**Task instructions**
Give back all the data exactly, line by line.

++++ Task data

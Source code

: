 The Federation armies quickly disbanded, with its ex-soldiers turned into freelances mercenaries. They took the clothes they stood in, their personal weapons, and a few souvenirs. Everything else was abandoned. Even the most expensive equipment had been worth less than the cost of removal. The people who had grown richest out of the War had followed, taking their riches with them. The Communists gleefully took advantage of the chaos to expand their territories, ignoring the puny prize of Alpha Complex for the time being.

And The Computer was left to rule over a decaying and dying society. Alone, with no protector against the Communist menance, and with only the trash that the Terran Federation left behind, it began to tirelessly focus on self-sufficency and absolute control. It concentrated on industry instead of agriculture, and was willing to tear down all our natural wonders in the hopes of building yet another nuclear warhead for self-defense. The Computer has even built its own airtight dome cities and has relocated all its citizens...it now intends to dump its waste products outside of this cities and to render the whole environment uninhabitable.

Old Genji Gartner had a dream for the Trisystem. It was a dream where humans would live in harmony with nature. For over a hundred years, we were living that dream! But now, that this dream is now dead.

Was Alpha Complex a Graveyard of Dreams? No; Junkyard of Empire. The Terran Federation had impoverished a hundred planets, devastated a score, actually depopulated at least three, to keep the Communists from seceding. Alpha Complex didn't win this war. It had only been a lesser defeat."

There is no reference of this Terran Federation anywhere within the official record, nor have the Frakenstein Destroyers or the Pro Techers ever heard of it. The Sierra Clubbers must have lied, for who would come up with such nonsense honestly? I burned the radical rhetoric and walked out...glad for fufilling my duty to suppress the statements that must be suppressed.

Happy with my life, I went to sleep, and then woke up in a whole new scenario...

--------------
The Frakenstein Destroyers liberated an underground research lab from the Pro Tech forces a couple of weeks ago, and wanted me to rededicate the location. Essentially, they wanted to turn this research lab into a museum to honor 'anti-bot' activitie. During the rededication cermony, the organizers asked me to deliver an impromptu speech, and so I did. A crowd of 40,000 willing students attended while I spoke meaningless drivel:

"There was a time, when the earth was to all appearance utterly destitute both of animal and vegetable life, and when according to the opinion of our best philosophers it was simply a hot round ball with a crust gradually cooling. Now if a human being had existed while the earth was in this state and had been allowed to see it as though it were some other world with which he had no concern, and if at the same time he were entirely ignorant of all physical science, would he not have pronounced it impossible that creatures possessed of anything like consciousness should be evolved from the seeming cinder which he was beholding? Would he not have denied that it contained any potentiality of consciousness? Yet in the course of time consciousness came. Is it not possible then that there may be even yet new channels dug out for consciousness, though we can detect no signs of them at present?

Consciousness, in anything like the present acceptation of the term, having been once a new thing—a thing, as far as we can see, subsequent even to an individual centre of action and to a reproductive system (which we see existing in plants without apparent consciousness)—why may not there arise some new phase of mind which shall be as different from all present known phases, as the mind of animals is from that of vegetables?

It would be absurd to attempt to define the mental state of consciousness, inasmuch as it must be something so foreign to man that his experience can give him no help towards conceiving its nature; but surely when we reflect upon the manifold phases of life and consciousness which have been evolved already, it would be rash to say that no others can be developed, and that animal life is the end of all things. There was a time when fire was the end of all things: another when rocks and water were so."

++++++++

**Reply**
Source code

: The Federation armies quickly disbanded, with its ex-soldiers turned into freelances mercenaries. They took the clothes they stood in, their personal weapons, and a few souvenirs. Everything else was abandoned. Even the most expensive equipment had been worth less than the cost of removal. The people who had grown richest out of the War had followed, taking their riches with them. The Communists gleefully took advantage of the chaos to expand their territories, ignoring the puny prize of Alpha Complex for the time being.

And The Computer was left to rule over a decaying and dying society. Alone, with no protector against the Communist menance, and with only the trash that the Terran Federation left behind, it began to tirelessly focus on self-sufficency and absolute control. It concentrated on industry instead of agriculture, and was willing to tear down all our natural wonders in the hopes of building yet another nuclear warhead for self-defense. The Computer has even built its own airtight dome cities and has relocated all its citizens...it now intends to dump its waste products outside of this cities and to render the whole environment uninhabitable.

Old Genji Gartner had a dream for the Trisystem. It was a dream where humans would live in harmony with nature. For over a hundred years, we were living that dream! But now, that this dream is now dead.

Was Alpha Complex a Graveyard of Dreams? No; Junkyard of Empire. The Terran Federation had impoverished a hundred planets, devastated a score, actually depopulated at least three, to keep the Communists from seceding. Alpha Complex didn't win this war. It had only been a lesser defeat."

There is no reference of this Terran Federation anywhere within the official record, nor have the Frakenstein Destroyers or the Pro Techers ever heard of it. The Sierra Clubbers must have lied, for who would come up with such nonsense honestly? I burned the radical rhetoric and walked out...glad for fufilling my duty to suppress the statements that must be suppressed.

Happy with my life, I went to sleep, and then woke up in a whole new scenario...

--------------
The Frakenstein Destroyers liberated an underground research lab from the Pro Tech forces a couple of weeks ago, and wanted me to rededicate the location. Essentially, they wanted to turn this research lab into a museum to honor 'anti-bot' activitie. During the rededication cermony, the organizers asked me to deliver an impromptu speech, and so I did. A crowd of 40,000 willing students attended while I spoke meaningless drivel:

"There was a time, when the earth was to all appearance utterly destitute both of animal and vegetable life, and when according to the opinion of our best philosophers it was simply a hot round ball with a crust gradually cooling. Now if a human being had existed while the earth was in this state and had been allowed to see it as though it were some other world with which he had no concern, and if at the same time he were entirely ignorant of all physical science, would he not have pronounced it impossible that creatures possessed of anything like consciousness should be evolved from the seeming cinder which he was beholding? Would he not have denied that it contained any potentiality of consciousness? Yet in the course of time consciousness came. Is it not possible then that there may be even yet new channels dug out for consciousness, though we can detect no signs of them at present?

Consciousness, in anything like the present acceptation of the term, having been once a new thing—a thing, as far as we can see, subsequent even to an individual centre of action and to a reproductive system (which we see existing in plants without apparent consciousness)—why may not there arise some new phase of mind which shall be as different from all present known phases, as the mind of animals is from that of vegetables?

It would be absurd to attempt to define the mental state of consciousness, inasmuch as it must be something so foreign to man that his experience can give him no help towards conceiving its nature; but surely when we reflect upon the manifold phases of life and consciousness which have been evolved already, it would be rash to say that no others can be developed, and that animal life is the end of all things. There was a time when fire was the end of all things: another when rocks and water were so."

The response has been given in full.